DOROTHEE JACOBS, Berlin

■ betr.: „Ein riesiger Sumpf“, Tierschützerin und Veterinärärztin Elke Deiniger fordert das Ende des Hochleistungssports für Pferde,taz vom 16. 6. 09

Festivals der Eitelkeiten

Pferdeleistungsprüfungen anzuschauen wird seit Jahren immer unattraktiver, da es Festivals der Eitelkeiten geworden sind, bei denen guter Reitsport auf Kosten spektakulärer Springparcours und Zeitvorgaben sowie verspannter, erzwungener Dressurdarbietungen, die nicht nur die Belastbarkeit der Pferde überschreiten, sondern auch deren Gebrauchsfähigkeit verkürzen, zunehmend verloren geht. Warum müssen Pferde über zwei Meter hohe Mauern springen oder mit überdehnter Kopfhaltung, die Nase fast parallel zum Boden (NL) wieder und wieder schwierigste Dressuraufgaben gehen?

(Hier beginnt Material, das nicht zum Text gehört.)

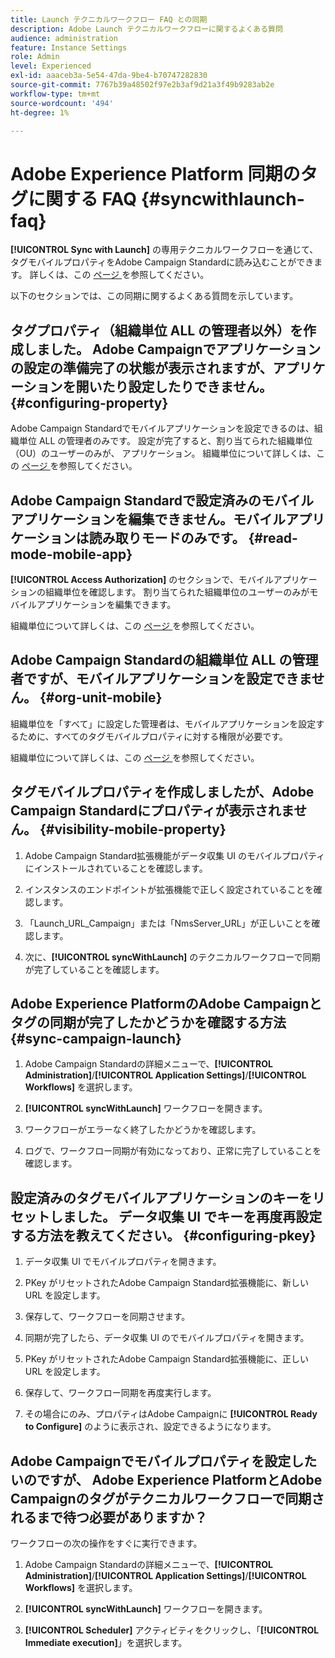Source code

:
 ```yaml
---
title: Launch テクニカルワークフロー FAQ との同期
description: Adobe Launch テクニカルワークフローに関するよくある質問
audience: administration
feature: Instance Settings
role: Admin
level: Experienced
exl-id: aaaceb3a-5e54-47da-9be4-b70747282830
source-git-commit: 7767b39a48502f97e2b3af9d21a3f49b9283ab2e
workflow-type: tm+mt
source-wordcount: '494'
ht-degree: 1%

---
```


# Adobe Experience Platform 同期のタグに関する FAQ {#syncwithlaunch-faq}

**[!UICONTROL Sync with Launch]** の専用テクニカルワークフローを通じて、タグモバイルプロパティをAdobe Campaign Standardに読み込むことができます。 詳しくは、この [ ページ ](../../administration/using/technical-workflows.md) を参照してください。

以下のセクションでは、この同期に関するよくある質問を示しています。

## タグプロパティ（組織単位 ALL の管理者以外）を作成しました。 Adobe Campaignでアプリケーションの設定の準備完了の状態が表示されますが、アプリケーションを開いたり設定したりできません。 {#configuring-property}

Adobe Campaign Standardでモバイルアプリケーションを設定できるのは、組織単位 ALL の管理者のみです。 設定が完了すると、割り当てられた組織単位（OU）のユーザーのみが、
アプリケーション。 組織単位について詳しくは、この [ ページ ](../../administration/using/organizational-units.md) を参照してください。

## Adobe Campaign Standardで設定済みのモバイルアプリケーションを編集できません。モバイルアプリケーションは読み取りモードのみです。 {#read-mode-mobile-app}

**[!UICONTROL Access Authorization]** のセクションで、モバイルアプリケーションの組織単位を確認します。 割り当てられた組織単位のユーザーのみがモバイルアプリケーションを編集できます。

組織単位について詳しくは、この [ ページ ](../../administration/using/organizational-units.md) を参照してください。

## Adobe Campaign Standardの組織単位 ALL の管理者ですが、モバイルアプリケーションを設定できません。 {#org-unit-mobile}

組織単位を「すべて」に設定した管理者は、モバイルアプリケーションを設定するために、すべてのタグモバイルプロパティに対する権限が必要です。

組織単位について詳しくは、この [ ページ ](../../administration/using/organizational-units.md) を参照してください。

## タグモバイルプロパティを作成しましたが、Adobe Campaign Standardにプロパティが表示されません。 {#visibility-mobile-property}

1. Adobe Campaign Standard拡張機能がデータ収集 UI のモバイルプロパティにインストールされていることを確認します。

1. インスタンスのエンドポイントが拡張機能で正しく設定されていることを確認します。

1. 「Launch_URL_Campaign」または「NmsServer_URL」が正しいことを確認します。

1. 次に、**[!UICONTROL syncWithLaunch]** のテクニカルワークフローで同期が完了していることを確認します。

## Adobe Experience PlatformのAdobe Campaignとタグの同期が完了したかどうかを確認する方法 {#sync-campaign-launch}

1. Adobe Campaign Standardの詳細メニューで、**[!UICONTROL Administration]**/**[!UICONTROL Application Settings]**/**[!UICONTROL Workflows]** を選択します。

1. **[!UICONTROL syncWithLaunch]** ワークフローを開きます。

1. ワークフローがエラーなく終了したかどうかを確認します。

1. ログで、ワークフロー同期が有効になっており、正常に完了していることを確認します。

## 設定済みのタグモバイルアプリケーションのキーをリセットしました。 データ収集 UI でキーを再度再設定する方法を教えてください。 {#configuring-pkey}

1. データ収集 UI でモバイルプロパティを開きます。

1. PKey がリセットされたAdobe Campaign Standard拡張機能に、新しい URL を設定します。

1. 保存して、ワークフローを同期させます。

1. 同期が完了したら、データ収集 UI のでモバイルプロパティを開きます。

1. PKey がリセットされたAdobe Campaign Standard拡張機能に、正しい URL を設定します。

1. 保存して、ワークフロー同期を再度実行します。

1. その場合にのみ、プロパティはAdobe Campaignに **[!UICONTROL Ready to Configure]** のように表示され、設定できるようになります。

## Adobe Campaignでモバイルプロパティを設定したいのですが、 Adobe Experience PlatformとAdobe Campaignのタグがテクニカルワークフローで同期されるまで待つ必要がありますか？

ワークフローの次の操作をすぐに実行できます。

1. Adobe Campaign Standardの詳細メニューで、**[!UICONTROL Administration]**/**[!UICONTROL Application Settings]**/**[!UICONTROL Workflows]** を選択します。

1. **[!UICONTROL syncWithLaunch]** ワークフローを開きます。

1. **[!UICONTROL Scheduler]** アクティビティをクリックし、「**[!UICONTROL Immediate execution]**」を選択します。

Menschlicher Ehrgeiz kann sehr zerstörerisch sein! Die deutsche reiterliche Vereinigung (FN) versucht den Spagat zwischen der überlieferten Reitkunst und dem Kommerz; ansonsten gut ausgebildete Turnierrichter übersehen geflissentlich fundamentale Mängel, um die finanzkräftige Reiterklientel nicht zu verprellen. Schließlich sind Pferdehandel und -ausbildung ein nicht unbedeutender Geschäftszweig. Wer Pferde wirklich mag, der malträtiert sie nicht so und duldet dies auch nicht!

GERNOT ZOTHNER, Schömberg

■ betr.: „Einigung in der Koalition: Am Donnerstag wird der Bundestag über die Sperrung von Internetseiten beschließen. Sperrlisten werden kommen“, taz vom 15. 6. 09

Überwachung und Kontrolle

Die tiefe Verachtung, die Politiker gegenüber dem gemeinen Volk an den Tag legen, ist unerträglich. Erst wurde immer wieder die Mär einer Terrorismusbedrohung ausgerufen, nun wird eben Kinderpornografie herbeifabuliert, mit dem einzigen Ziel, ein möglichst engmaschiges Netz an Überwachung und Kontrolle einzurichten. Die Tendenz ist nicht neu, aber dass man sich inzwischen noch nicht einmal mehr die Mühe macht, sich mit den zahlreichen Argumenten der Kritiker auseinanderzusetzen, ist schon ernüchternd. Wenn bei der nächsten Großdemo nicht nur gewisse Internetseiten zufällig gesperrt werden, sondern auch das Mobilfunknetz zufällig ausfällt, würde es irgendwen wundern? Aber keine Sorge, drei Monate später wird das eine unabhängige Kommission ja überprüfen. Vielleicht.